Australia is set to get its own national space agency for the first time, it has been revealed.
The 68th annual International Astronautical Congress is taking place in Adelaide this week, where members of Malcolm Turnbull's administration are expected to announce further details of the agency, which is likely to provide Australia with a significant boost in both business investment and tourism.
Australia is one of the only developed nations to not have its own space agency - aside from Iceland, it is the only OECD country without one - so the establishment of one would bring it in line with other major global players amid rapid space industry growth.
Even New Zealand has dabbled in space tech, with Kiwi company Rocket Lab launching spacecraft. Jan Drobik, Australian minister-counsellor for defence, science and technology, admitted this had made Australia rethink its plans.
Michaelia Cash, acting minister for industry, innovation and science, commented: "A national space agency will ensure we have a strategic long-term plan that supports the development and application of space technologies and grows our domestic space industry."
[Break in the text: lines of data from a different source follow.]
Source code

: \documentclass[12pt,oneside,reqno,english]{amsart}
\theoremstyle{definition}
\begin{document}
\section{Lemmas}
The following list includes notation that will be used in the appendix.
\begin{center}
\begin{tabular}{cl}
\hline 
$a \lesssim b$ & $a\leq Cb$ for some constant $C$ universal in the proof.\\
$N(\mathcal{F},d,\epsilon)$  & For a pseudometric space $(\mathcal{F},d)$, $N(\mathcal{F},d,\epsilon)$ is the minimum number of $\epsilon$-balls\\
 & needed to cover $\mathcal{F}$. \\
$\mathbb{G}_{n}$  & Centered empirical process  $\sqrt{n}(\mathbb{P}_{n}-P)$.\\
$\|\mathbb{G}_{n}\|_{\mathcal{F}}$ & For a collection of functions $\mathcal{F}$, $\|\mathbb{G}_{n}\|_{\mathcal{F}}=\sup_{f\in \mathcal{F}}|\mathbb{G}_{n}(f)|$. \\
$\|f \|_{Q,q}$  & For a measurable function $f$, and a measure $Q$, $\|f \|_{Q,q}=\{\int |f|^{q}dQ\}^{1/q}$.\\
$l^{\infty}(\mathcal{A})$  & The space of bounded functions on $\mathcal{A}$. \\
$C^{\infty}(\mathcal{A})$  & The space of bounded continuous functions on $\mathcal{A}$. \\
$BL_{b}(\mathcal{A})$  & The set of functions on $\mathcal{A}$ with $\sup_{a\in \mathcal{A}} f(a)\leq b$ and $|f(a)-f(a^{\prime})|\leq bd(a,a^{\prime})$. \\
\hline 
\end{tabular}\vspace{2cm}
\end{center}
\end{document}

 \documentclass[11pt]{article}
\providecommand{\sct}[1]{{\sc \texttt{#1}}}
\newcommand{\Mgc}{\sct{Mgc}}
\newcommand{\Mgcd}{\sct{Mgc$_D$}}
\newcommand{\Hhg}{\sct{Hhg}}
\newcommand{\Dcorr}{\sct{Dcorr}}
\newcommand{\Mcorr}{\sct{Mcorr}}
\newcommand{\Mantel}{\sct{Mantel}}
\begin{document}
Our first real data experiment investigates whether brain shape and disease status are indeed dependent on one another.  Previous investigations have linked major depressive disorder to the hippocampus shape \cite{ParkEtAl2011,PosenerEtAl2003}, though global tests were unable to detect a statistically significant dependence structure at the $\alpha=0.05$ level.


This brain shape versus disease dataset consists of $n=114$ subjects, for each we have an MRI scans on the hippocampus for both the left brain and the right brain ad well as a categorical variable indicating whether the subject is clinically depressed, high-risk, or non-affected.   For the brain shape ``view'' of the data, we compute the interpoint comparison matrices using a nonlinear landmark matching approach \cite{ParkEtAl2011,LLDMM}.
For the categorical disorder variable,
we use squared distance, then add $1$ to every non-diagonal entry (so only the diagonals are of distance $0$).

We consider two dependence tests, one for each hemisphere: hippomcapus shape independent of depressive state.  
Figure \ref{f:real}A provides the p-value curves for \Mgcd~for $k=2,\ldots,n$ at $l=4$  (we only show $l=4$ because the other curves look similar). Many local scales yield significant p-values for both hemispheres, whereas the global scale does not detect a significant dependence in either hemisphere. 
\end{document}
Minister of education Simon Birmingham added: "This agency will be the anchor for our domestic coordination and the front door for our international engagement with so many of you across the world's space industries."
The Space Industry Association of Australia believes that Australia is an ideal location for a new space agency, as it is in a good setting for the testing of space technologies, thanks to its large size but low population.
At present, the Australian government estimates that the space industry down under contributes some $4 billion to the country's economy, employing some 11,500 people.
However, the global space sector is believed to be worth in the region of $420 billion - a pie Australia could have a greater slice of with the creation of its own national space agency in the near future.